The FS designation denotes the tool’s ‘full solid’ carbide tip, which looks like the tip of a solid carbide drill. That means the carbide tip fully covers and protects the steel holder from ‘washing out’, but it not only looks like a solid carbide drill, it also works like one, Kennametal says.

KenTIP FS has a radically new design, one that incorporates a number of important features that separate it from the ‘me too’ modular drilling crowd, they are:

Critically, KenTIP FS has a patented taper interface that provides maximum rigidity and accuracy. Its retention lock eliminates pullout and its large bearing surface is able to withstand extreme torsional loads, without pocket deformation. And since the full solid carbide insert has no mounting screw, there’s no risk of damage to the clamping mechanism from chip or workpiece contact.

Highly polished flutes that improve chip evacuation and reduces wash out near the tip.

Instead of the two coolant holes found in most modular drill designs, KenTIP FS has four -two at the tip and two in the chip gullet directly behind the head. This ‘multicoolant’ approach provides greater coolant volume to prevent chip packing while simultaneously drawing heat away from the cutting zone, prolonging tool life and improving hole quality.
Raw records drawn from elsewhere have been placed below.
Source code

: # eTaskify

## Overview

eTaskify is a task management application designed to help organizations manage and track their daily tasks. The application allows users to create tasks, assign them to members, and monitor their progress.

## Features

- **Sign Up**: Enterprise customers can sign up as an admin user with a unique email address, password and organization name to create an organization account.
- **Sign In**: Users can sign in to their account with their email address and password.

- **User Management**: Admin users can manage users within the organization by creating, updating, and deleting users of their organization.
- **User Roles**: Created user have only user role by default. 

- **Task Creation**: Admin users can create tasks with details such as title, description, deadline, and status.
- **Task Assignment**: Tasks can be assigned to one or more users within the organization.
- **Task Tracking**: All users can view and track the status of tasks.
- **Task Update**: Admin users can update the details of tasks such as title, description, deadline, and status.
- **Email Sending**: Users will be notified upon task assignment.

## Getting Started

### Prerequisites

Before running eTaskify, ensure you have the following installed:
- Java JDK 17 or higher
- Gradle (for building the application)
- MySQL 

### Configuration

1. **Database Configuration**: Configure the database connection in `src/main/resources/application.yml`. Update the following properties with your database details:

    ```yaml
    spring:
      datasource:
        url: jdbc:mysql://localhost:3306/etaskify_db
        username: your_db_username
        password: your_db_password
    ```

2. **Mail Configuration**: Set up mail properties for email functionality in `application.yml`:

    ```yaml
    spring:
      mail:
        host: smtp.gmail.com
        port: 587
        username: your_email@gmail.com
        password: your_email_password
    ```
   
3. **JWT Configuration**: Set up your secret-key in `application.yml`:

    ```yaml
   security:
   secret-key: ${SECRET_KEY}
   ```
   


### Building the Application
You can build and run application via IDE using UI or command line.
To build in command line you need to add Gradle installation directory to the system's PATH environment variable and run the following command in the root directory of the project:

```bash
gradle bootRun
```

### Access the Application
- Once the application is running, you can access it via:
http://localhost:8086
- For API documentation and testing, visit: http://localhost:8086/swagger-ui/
It also allows the company to tailor the cutting fluid needs to the application.

For example, adhesion and flank wear are a big concern in stainless steels and cast irons. Inserts with HPL and HPC point styles have through-the-tool coolant channels to provide better lubrication in this area to overcome the issue. In steel, though, it’s better to concentrate coolant to the rake and take the heat from the contact zone between chip and rake surface. So front coolant holes are eliminated in the HPG geometry inserts, so as to raise insert tool life and improve chip breakage. In addition, this avoids built-up edge and makes the insert more rigid, which allows higher penetration rates in steel applications.”

The HPG geometry is also available in a new, highly wear-resistant carbide grade, KCP15A, designed especially for steel. Its newly-designed point angle and self-piloting chisel edge offer better positioning accuracy and hole straightness than other drills in this class, even under high feed rates, it is claimed. The insert corners are protected with small chamfers to reduce chipping, and the margins are similarly reinforced, making the HPG geometry suitable for the cross-holes and inclined exits encountered in hydraulics manifolds, for example, or the stacked plates used in heat exchanger production.
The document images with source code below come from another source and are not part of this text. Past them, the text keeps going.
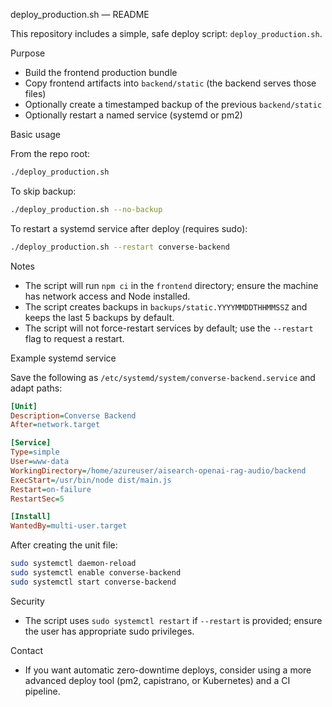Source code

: deploy_production.sh — README

This repository includes a simple, safe deploy script: `deploy_production.sh`.

Purpose

- Build the frontend production bundle
- Copy frontend artifacts into `backend/static` (the backend serves those files)
- Optionally create a timestamped backup of the previous `backend/static`
- Optionally restart a named service (systemd or pm2)

Basic usage

From the repo root:

```bash
./deploy_production.sh
```

To skip backup:

```bash
./deploy_production.sh --no-backup
```

To restart a systemd service after deploy (requires sudo):

```bash
./deploy_production.sh --restart converse-backend
```

Notes

- The script will run `npm ci` in the `frontend` directory; ensure the machine has network access and Node installed.
- The script creates backups in `backups/static.YYYYMMDDTHHMMSSZ` and keeps the last 5 backups by default.
- The script will not force-restart services by default; use the `--restart` flag to request a restart.

Example systemd service

Save the following as `/etc/systemd/system/converse-backend.service` and adapt paths:

```ini
[Unit]
Description=Converse Backend
After=network.target

[Service]
Type=simple
User=www-data
WorkingDirectory=/home/azureuser/aisearch-openai-rag-audio/backend
ExecStart=/usr/bin/node dist/main.js
Restart=on-failure
RestartSec=5

[Install]
WantedBy=multi-user.target
```

After creating the unit file:

```bash
sudo systemctl daemon-reload
sudo systemctl enable converse-backend
sudo systemctl start converse-backend
```

Security

- The script uses `sudo systemctl restart` if `--restart` is provided; ensure the user has appropriate sudo privileges.

Contact

- If you want automatic zero-downtime deploys, consider using a more advanced deploy tool (pm2, capistrano, or Kubernetes) and a CI pipeline.
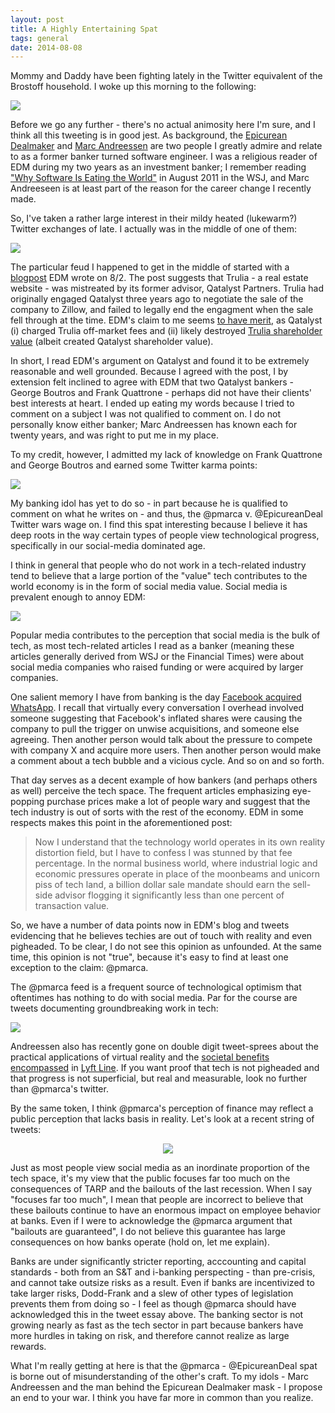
 ```yaml
---
layout: post
title: A Highly Entertaining Spat
tags: general
date: 2014-08-08
---
```


Mommy and Daddy have been fighting lately in the Twitter equivalent of the Brostoff household. I woke up this morning to the following:  

![](https://lh3.googleusercontent.com/-1C_VnO7KC2A/U-SigyQvE6I/AAAAAAAAAOs/AtuDreRZVlA/w582-h161-no/edm_v_pmarca.png)

Before we go any further - there's no actual animosity here I'm sure, and I think all this tweeting is in good jest. As background, the [Epicurean Dealmaker](http://epicureandealmaker.blogspot.com/) and [Marc Andreessen](http://blog.pmarca.com/) are two people I greatly admire and relate to as a former banker turned software engineer. I was a religious reader of EDM during my two years as an investment banker; I remember reading ["Why Software Is Eating the World"](http://online.wsj.com/news/articles/SB10001424053111903480904576512250915629460) in August 2011 in the WSJ, and Marc Andreeseen is at least part of the reason for the career change I recently made. 

So, I've taken a rather large interest in their mildy heated (lukewarm?) Twitter exchanges of late. I actually was in the middle of one of them:

![](https://lh5.googleusercontent.com/-qL7auIEAKy4/U-SkIAPqISI/AAAAAAAAAPU/4XFpWhO9xjQ/w571-h527-no/me_pmarca.png)

The particular feud I happened to get in the middle of started with a [blogpost](http://epicureandealmaker.blogspot.com/2014/08/where-did-he-learn-to-negotiate-like.html) EDM wrote on 8/2. The post suggests that Trulia - a real estate website - was mistreated by its former advisor, Qatalyst Partners. Trulia had originally engaged Qatalyst three years ago to negotiate the sale of the company to Zillow, and failed to legally end the engagment when the sale fell through at the time. EDM's claim to me seems [to have merit](http://dealbook.nytimes.com/2014/07/29/old-attempt-to-sell-trulia-rewards-ex-adviser-qatalyst-now/), as Qatalyst (i) charged Trulia off-market fees and (ii) likely destroyed [Trulia shareholder value](https://twitter.com/EpicureanDeal/status/496991408071643136) (albeit created Qatalyst shareholder value). 

In short, I read EDM's argument on Qatalyst and found it to be extremely reasonable and well grounded. Because I agreed with the post, I by extension felt inclined to agree with EDM that two Qatalyst bankers - George Boutros and Frank Quattrone - perhaps did not have their clients' best interests at heart. I ended up eating my words because I tried to comment on a subject I was not qualified to comment on. I do not personally know either banker; Marc Andreessen has known each for twenty years, and was right to put me in my place.

To my credit, however, I admitted my lack of knowledge on Frank Quattrone and George Boutros and earned some Twitter karma points:

![](https://lh3.googleusercontent.com/-1C-MemfrB88/U-SlZDVkyLI/AAAAAAAAAP8/bQBslhx5D6M/w545-h290-no/Screen%2BShot%2B2014-08-08%2Bat%2B6.23.57%2BAM.png)

My banking idol has yet to do so - in part because he is qualified to comment on what he writes on - and thus, the @pmarca v. @EpicureanDeal Twitter wars wage on. I find this spat interesting because I believe it has deep roots in the way certain types of people view technological progress, specifically in our social-media dominated age. 

I think in general that people who do not work in a tech-related industry tend to believe that a large portion of the "value" tech contributes to the world economy is in the form of social media value. Social media is prevalent enough to annoy EDM:

![](https://lh5.googleusercontent.com/-1ztc8RB2sdY/U-SrsMe23XI/AAAAAAAAARY/bkjq0HPt76M/w553-h280-no/Screen%2BShot%2B2014-08-08%2Bat%2B6.50.55%2BAM.png)

Popular media contributes to the perception that social media is the bulk of tech, as most tech-related articles I read as a banker (meaning these articles generally derived from WSJ or the Financial Times) were about social media companies who raised funding or were acquired by larger companies. 

One salient memory I have from banking is the day [Facebook acquired WhatsApp](http://dealbook.nytimes.com/2014/02/19/facebook-to-buy-messaging-start-up/). I recall that virtually every conversation I overhead involved someone suggesting that Facebook's inflated shares were causing the company to pull the trigger on unwise acquisitions, and someone else agreeing. Then another person would talk about the pressure to compete with company X and acquire more users. Then another person would make a comment about a tech bubble and a vicious cycle. And so on and so forth. 

That day serves as a decent example of how bankers (and perhaps others as well) perceive the tech space. The frequent articles emphasizing eye-popping purchase prices make a lot of people wary and suggest that the tech industry is out of sorts with the rest of the economy. EDM in some respects makes this point in the aforementioned post:

<blockquote>
Now I understand that the technology world operates in its own reality distortion field, but I have to confess I was stunned by that fee percentage. In the normal business world, where industrial logic and economic pressures operate in place of the moonbeams and unicorn piss of tech land, a billion dollar sale mandate should earn the sell-side advisor flogging it significantly less than one percent of transaction value.
</blockquote>

So, we have a number of data points now in EDM's blog and tweets evidencing that he believes techies are out of touch with reality and even pigheaded. To be clear, I do not see this opinion as unfounded. At the same time, this opinion is not "true", because it's easy to find at least one exception to the claim: @pmarca. 

The @pmarca feed is a frequent source of technological optimism that oftentimes has nothing to do with social media. Par for the course are tweets documenting groundbreaking work in tech: 

![](https://lh3.googleusercontent.com/-7cinCcxFbHQ/U-SpXMPYbnI/AAAAAAAAAQs/LD81D-HhRSY/w456-h408-no/Screen%2BShot%2B2014-08-08%2Bat%2B6.39.45%2BAM.png)

Andreessen also has recently gone on double digit tweet-sprees about the practical applications of virtual reality and the [societal benefits encompassed](https://twitter.com/pngmarca/status/497155377100619777/photo/1) in [Lyft Line](http://www.nytimes.com/2014/08/07/technology/personaltech/lyft-tries-to-coax-commuters-to-leave-their-cars.html?_r=0). If you want proof that tech is not pigheaded and that progress is not superficial, but real and measurable, look no further than @pmarca's twitter. 

By the same token, I think @pmarca's perception of finance may reflect a public perception that lacks basis in reality. Let's look at a recent string of tweets: 

<center>
<img src="https://lh4.googleusercontent.com/-ErAcP0pYtv8/U-S7n96eb9I/AAAAAAAAASI/jVT10QbHB6I/w354-h485-no/Screen%2BShot%2B2014-08-08%2Bat%2B7.58.57%2BAM.png">
</center>

Just as most people view social media as an inordinate proportion of the tech space, it's my view that the public focuses far too much on the consequences of TARP and the bailouts of the last recession. When I say "focuses far too much", I mean that people are incorrect to believe that these bailouts continue to have an enormous impact on employee behavior at banks. Even if I were to acknowledge the @pmarca argument that "bailouts are guaranteed", I do not believe this guarantee has large consequences on how banks operate (hold on, let me explain).

Banks are under significantly stricter reporting, acccounting and capital standards - both from an S&T and i-banking perspecting - than pre-crisis, and cannot take outsize risks as a result. Even if banks are incentivized to take larger risks, Dodd-Frank and a slew of other types of legislation prevents them from doing so - I feel as though @pmarca should have acknowledged this in the tweet essay above. The banking sector is not growing nearly as fast as the tech sector in part because bankers have more hurdles in taking on risk, and therefore cannot realize as large rewards. 

What I'm really getting at here is that the @pmarca - @EpicureanDeal spat is borne out of misunderstanding of the other's craft. To my idols - Marc Andreessen and the man behind the Epicurean Dealmaker mask - I propose an end to your war. I think you have far more in common than you realize.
HPL geometry sees a split point designed to reduce cutting forces and break up long-chipping aerospace and medical alloys. It too is available in a new grade, in this case KCMS15, a wear-resistant, fine-grain carbide with an anti-adhesive AlTiN coating that extends tool life.
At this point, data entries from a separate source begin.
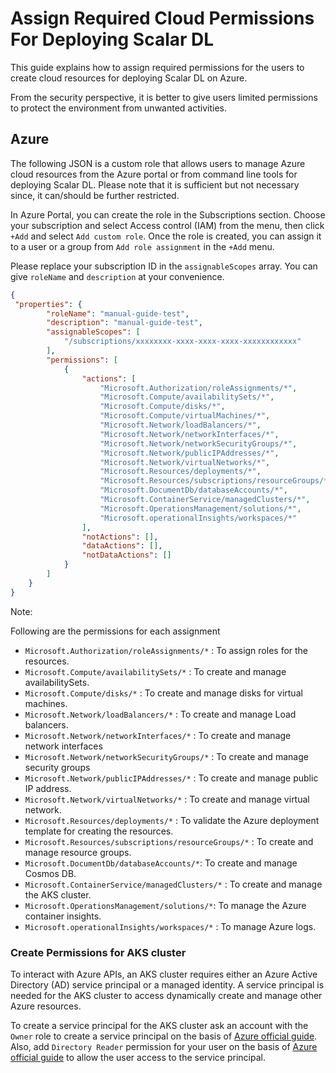 # Assign Required Cloud Permissions For Deploying Scalar DL

This guide explains how to assign required permissions for the users to create cloud resources for deploying Scalar DL on Azure.

From the security perspective, it is better to give users limited permissions to protect the environment from unwanted activities.

## Azure

The following JSON is a custom role that allows users to manage Azure cloud resources from the Azure portal or from command line tools for deploying Scalar DL.
Please note that it is sufficient but not necessary since, it can/should be further restricted.

In Azure Portal, you can create the role in the Subscriptions section. Choose your subscription and select Access control (IAM) from the menu, then click `+Add` and select `Add custom role`. 
Once the role is created, you can assign it to a user or a group from `Add role assignment` in the `+Add` menu.

Please replace your subscription ID in the `assignableScopes` array. You can give `roleName` and `description` at your convenience.

```json
{   
 "properties": {
        "roleName": "manual-guide-test",
        "description": "manual-guide-test",
        "assignableScopes": [
            "/subscriptions/xxxxxxxx-xxxx-xxxx-xxxx-xxxxxxxxxxxx"
        ],
        "permissions": [
            {
                "actions": [
                    "Microsoft.Authorization/roleAssignments/*",
                    "Microsoft.Compute/availabilitySets/*",
                    "Microsoft.Compute/disks/*",
                    "Microsoft.Compute/virtualMachines/*",
                    "Microsoft.Network/loadBalancers/*",
                    "Microsoft.Network/networkInterfaces/*",
                    "Microsoft.Network/networkSecurityGroups/*",
                    "Microsoft.Network/publicIPAddresses/*",
                    "Microsoft.Network/virtualNetworks/*",
                    "Microsoft.Resources/deployments/*",
                    "Microsoft.Resources/subscriptions/resourceGroups/*",
                    "Microsoft.DocumentDb/databaseAccounts/*",
                    "Microsoft.ContainerService/managedClusters/*",
                    "Microsoft.OperationsManagement/solutions/*",
                    "Microsoft.operationalInsights/workspaces/*"
                ],
                "notActions": [],
                "dataActions": [],
                "notDataActions": []
            }
        ]
    }
}
```

Note:

Following are the permissions for each assignment

* `Microsoft.Authorization/roleAssignments/*` : To assign roles for the resources.
* `Microsoft.Compute/availabilitySets/*` : To create and manage availabilitySets.
* `Microsoft.Compute/disks/*` : To create and manage disks for virtual machines.
* `Microsoft.Network/loadBalancers/*` : To create and manage Load balancers.
* `Microsoft.Network/networkInterfaces/*` : To create and manage network interfaces
* `Microsoft.Network/networkSecurityGroups/*` : To create and manage security groups
* `Microsoft.Network/publicIPAddresses/*` : To create and manage public IP address.
* `Microsoft.Network/virtualNetworks/*` : To create and manage virtual network.
* `Microsoft.Resources/deployments/*` : To validate the Azure deployment template for creating the resources.
* `Microsoft.Resources/subscriptions/resourceGroups/*` : To create and manage resource groups.
* `Microsoft.DocumentDb/databaseAccounts/*`: To create and manage Cosmos DB.
* `Microsoft.ContainerService/managedClusters/*` : To create and manage the AKS cluster.
* `Microsoft.OperationsManagement/solutions/*`: To manage the Azure container insights.
* `Microsoft.operationalInsights/workspaces/*` : To manage Azure logs.

### Create Permissions for AKS cluster

To interact with Azure APIs, an AKS cluster requires either an Azure Active Directory (AD) service principal or a managed identity. 
A service principal is needed for the AKS cluster to access dynamically create and manage other Azure resources.

To create a service principal for the AKS cluster ask an account with the `Owner` role to create a service principal on the basis of [Azure official guide](https://docs.microsoft.com/en-us/azure/aks/kubernetes-service-principal?tabs=azure-cli).
Also, add `Directory Reader` permission for your user on the basis of [Azure official guide](https://docs.microsoft.com/en-us/azure/active-directory/roles/manage-roles-portal) to allow the user access to the service principal.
And for cast, ductile, and compacted graphite irons, the HPC geometry offers four margin lands and a radiused point that eliminates the exit chipping and cracking common with these materials, with a specially-designed chip gash that clears chips quickly in combination with the front coolant exits.

All three insert styles have 143°points and specially prepared, polished or honed edges for maximum tool life.

Says Alexander Schmitt, senior global product manager for modular drilling at Kennametal: “Between the HPG, HPC, and HPL geometries, the KenTIP FS can handle most anything a solid carbide drill can, but with far lower cost per part and equal or greater performance,” says Schmitt.

“The rigidity and stability of the KenTIP FS interface is crazy, and since the drill has a full solid carbide front, the interface can withstand more heat and abuse than competing modular drill technologies. In addition to that the carbide tip fully covers and protects the steel holder from washing out. We simply put carbide where it matters," says Schmitt. “Granted, there will always be extremes where nothing but a solid carbide drill will do, but for perhaps 90 percent of the applications we see, the new design works exceptionally well in a variety of materials. Kennametal put a lot of time and effort into optimizing KenTIP FS, and we look forward to offering it to our customers.”